Roy Searle and Simon Goddard led a seminar on pioneering and fresh expressions that proved so popular people the venue was full and people had to be turned away! Simon began by reflecting on the pioneering life and ministry of William Carey, and Roy challenged those present about the need for modern day pioneers who will go to the 94 per cent of the population in the UK who are not connected with church.
Together they suggested that the missionary task of this generation was not getting people into church, but rather about taking the gospel into the numerous subcultures which exist within our society and seeing what contextually relevant Christian community (church!) emerged.
Details about the growing ecumenical fresh expressions movement and the role of the mission-shaped ministry course in preparing teams to start new congregations were shared (details of the online version which Simon hosts can be found here: www.missionshapedministry.org/online
The particular challenge for Baptists is to not see fresh expressions as a way of getting people into ‘proper’ church, but to see them as distinct congregations in their own right. Simon talked about a new initiative ‘Multiply’ to help Baptists explore what becoming a multi-congregational church might involve (register your interest at: www.baptist.org.uk/multiply
). Roy talked about some exciting developments in training for pioneers and of the need for more to be done.
A poem by Jonny Baker entitled ‘God Crossed a Border’
, was read as a prayer before the seminar closed with everyone being handed a boarding pass. This had been specially designed for the seminar so that those present could symbolically respond to the pioneering challenge.
On one part were the words “Whom shall I send?”, and when they handed it to the steward on their way out they were given back the stub on which the words “Here am I, send me” were printed. Let’s pray that many will indeed respond to the missionary challenge of this generation.
Mission in a secular world
Secularism pervades western society and has shaped our assumptions and imaginations – including those of Christians. What are the implications for mission in Europe?
Mark Ord, co-director of the BMS International Mission Centre, spoke of three understandings of the secular. Firstly, there is a straightforward distinction between the secular and the sacred; where there are jobs, places, substances, even times that are sacred, and others that are secular.
A mission response to this argument may be a need to ‘rehabilitate the sacred’. The desire to draw everything into to the sacred has led to everything being subsumed into the secular, which in turn has led to a belief that all times are sacred: all places are sacred, all things are sacred, all employment is sacred. But if this is the case, it’s like saying, if everyone is special, no-one is special. So maybe no times are sacred, no places are sacred, no things are sacred, no jobs are sacred. Does that contribute to a loss of feel for a sacred, or the transcendent?
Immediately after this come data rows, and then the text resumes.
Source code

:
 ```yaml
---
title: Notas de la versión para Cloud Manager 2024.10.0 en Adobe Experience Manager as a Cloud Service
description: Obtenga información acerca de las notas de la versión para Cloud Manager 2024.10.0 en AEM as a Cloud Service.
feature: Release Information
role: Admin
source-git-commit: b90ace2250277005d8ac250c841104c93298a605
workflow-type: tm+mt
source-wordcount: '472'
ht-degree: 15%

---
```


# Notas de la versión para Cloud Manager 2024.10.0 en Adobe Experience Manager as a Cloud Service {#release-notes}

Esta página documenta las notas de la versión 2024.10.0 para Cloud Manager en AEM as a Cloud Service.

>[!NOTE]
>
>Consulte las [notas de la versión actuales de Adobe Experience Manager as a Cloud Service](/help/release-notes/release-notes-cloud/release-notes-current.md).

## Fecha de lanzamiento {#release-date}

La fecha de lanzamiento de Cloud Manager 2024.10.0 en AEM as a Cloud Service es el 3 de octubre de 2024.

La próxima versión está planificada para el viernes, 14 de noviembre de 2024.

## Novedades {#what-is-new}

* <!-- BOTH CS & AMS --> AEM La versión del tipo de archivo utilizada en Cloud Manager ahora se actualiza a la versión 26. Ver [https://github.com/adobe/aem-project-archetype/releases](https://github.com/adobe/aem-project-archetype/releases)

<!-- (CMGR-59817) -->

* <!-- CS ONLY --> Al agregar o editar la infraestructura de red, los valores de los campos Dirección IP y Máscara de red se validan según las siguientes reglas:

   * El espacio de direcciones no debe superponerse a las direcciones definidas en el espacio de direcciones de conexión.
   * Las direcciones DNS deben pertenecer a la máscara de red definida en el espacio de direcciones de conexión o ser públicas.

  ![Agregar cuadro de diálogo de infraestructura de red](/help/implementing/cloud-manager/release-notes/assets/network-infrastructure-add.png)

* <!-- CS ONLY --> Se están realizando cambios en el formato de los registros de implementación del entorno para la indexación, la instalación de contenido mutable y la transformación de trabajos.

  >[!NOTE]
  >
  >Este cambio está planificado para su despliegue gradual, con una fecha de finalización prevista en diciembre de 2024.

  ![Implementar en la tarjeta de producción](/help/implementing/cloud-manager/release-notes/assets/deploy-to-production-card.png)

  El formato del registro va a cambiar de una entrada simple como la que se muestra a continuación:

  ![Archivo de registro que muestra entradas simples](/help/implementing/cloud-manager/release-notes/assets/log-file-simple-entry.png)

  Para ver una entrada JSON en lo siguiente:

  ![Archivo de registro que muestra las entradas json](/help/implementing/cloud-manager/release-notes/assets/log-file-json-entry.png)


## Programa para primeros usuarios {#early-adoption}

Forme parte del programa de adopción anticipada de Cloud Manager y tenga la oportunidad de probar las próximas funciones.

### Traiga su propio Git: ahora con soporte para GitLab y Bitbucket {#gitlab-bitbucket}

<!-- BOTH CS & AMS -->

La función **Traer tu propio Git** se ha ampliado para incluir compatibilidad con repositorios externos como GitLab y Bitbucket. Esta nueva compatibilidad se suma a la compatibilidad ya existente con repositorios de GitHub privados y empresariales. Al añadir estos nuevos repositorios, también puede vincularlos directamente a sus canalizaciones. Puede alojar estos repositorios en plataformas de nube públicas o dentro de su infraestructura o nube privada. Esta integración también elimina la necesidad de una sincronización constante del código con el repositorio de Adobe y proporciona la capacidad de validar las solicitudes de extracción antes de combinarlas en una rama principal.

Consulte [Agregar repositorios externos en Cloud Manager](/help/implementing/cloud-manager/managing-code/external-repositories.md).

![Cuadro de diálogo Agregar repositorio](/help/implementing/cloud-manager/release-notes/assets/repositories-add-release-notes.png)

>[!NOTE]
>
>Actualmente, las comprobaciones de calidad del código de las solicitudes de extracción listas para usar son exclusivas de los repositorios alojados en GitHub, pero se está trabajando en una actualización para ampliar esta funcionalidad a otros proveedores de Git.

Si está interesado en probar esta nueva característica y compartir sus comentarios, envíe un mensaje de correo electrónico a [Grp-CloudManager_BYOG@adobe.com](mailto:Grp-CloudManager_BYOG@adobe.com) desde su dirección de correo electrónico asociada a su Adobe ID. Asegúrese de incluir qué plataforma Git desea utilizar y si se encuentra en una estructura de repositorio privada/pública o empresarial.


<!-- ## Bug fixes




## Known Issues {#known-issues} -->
Therefore, do we need some times, some places, some things -god forbid some people – that draw us into a place of meeting God? Is there a need to rehabilitate the sacred; to look again at the sacraments and the mysterious?
Secondly, the secular is a neutral, areligious space. Here, Mark floated the idea that mission is best practiced on the margins, in a piecemeal way, through small and local witness, rather then big plans and all-encompassing strategies, ‘which smack of the secular world.’
Thirdly, and harder to pin down, is ‘living the contestable God’. So your neighbour, may have a similar job to you, same hopes for her children, same political affiliation, same interests… but have no inkling about the sense of your faith. Not interested. They are not atheists, not even agnostics, the ‘apatheists’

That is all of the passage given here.